Start of Records provided
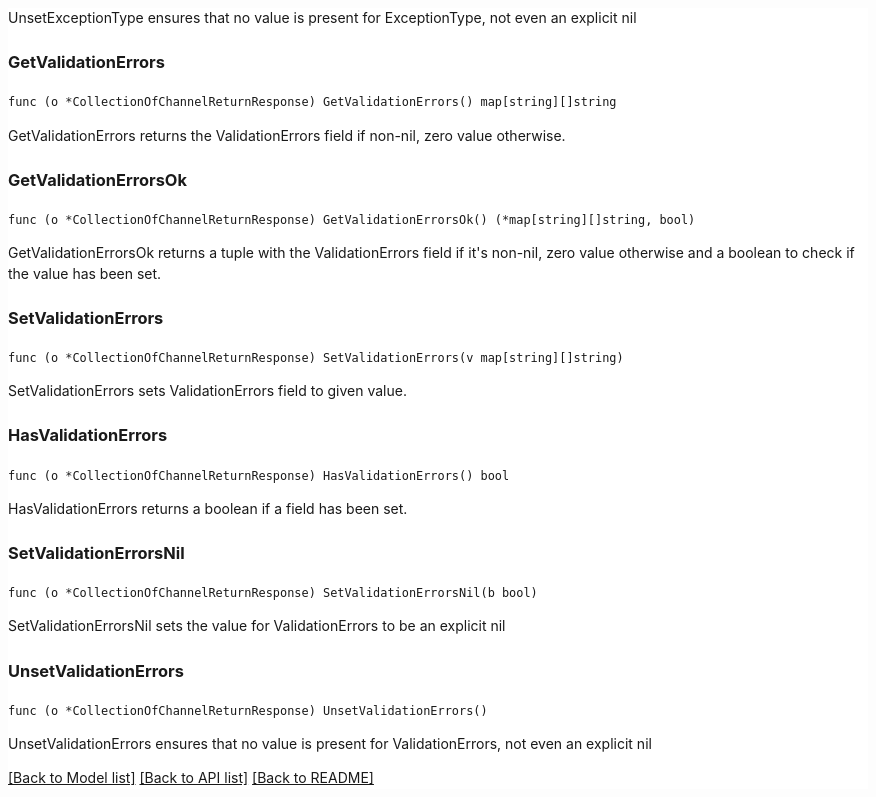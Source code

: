 UnsetExceptionType ensures that no value is present for ExceptionType, not even an explicit nil
### GetValidationErrors

`func (o *CollectionOfChannelReturnResponse) GetValidationErrors() map[string][]string`

GetValidationErrors returns the ValidationErrors field if non-nil, zero value otherwise.

### GetValidationErrorsOk

`func (o *CollectionOfChannelReturnResponse) GetValidationErrorsOk() (*map[string][]string, bool)`

GetValidationErrorsOk returns a tuple with the ValidationErrors field if it's non-nil, zero value otherwise
and a boolean to check if the value has been set.

### SetValidationErrors

`func (o *CollectionOfChannelReturnResponse) SetValidationErrors(v map[string][]string)`

SetValidationErrors sets ValidationErrors field to given value.

### HasValidationErrors

`func (o *CollectionOfChannelReturnResponse) HasValidationErrors() bool`

HasValidationErrors returns a boolean if a field has been set.

### SetValidationErrorsNil

`func (o *CollectionOfChannelReturnResponse) SetValidationErrorsNil(b bool)`

 SetValidationErrorsNil sets the value for ValidationErrors to be an explicit nil

### UnsetValidationErrors
`func (o *CollectionOfChannelReturnResponse) UnsetValidationErrors()`

UnsetValidationErrors ensures that no value is present for ValidationErrors, not even an explicit nil

[[Back to Model list]](../README.md#documentation-for-models) [[Back to API list]](../README.md#documentation-for-api-endpoints) [[Back to README]](../README.md)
End of Records provided
Look above for the line containing "### SetValidationErrorsNil" and the line containing "### UnsetValidationErrors". Transcribe both, with the lines between them, exactly.

### SetValidationErrorsNil

`func (o *CollectionOfChannelReturnResponse) SetValidationErrorsNil(b bool)`

 SetValidationErrorsNil sets the value for ValidationErrors to be an explicit nil

### UnsetValidationErrors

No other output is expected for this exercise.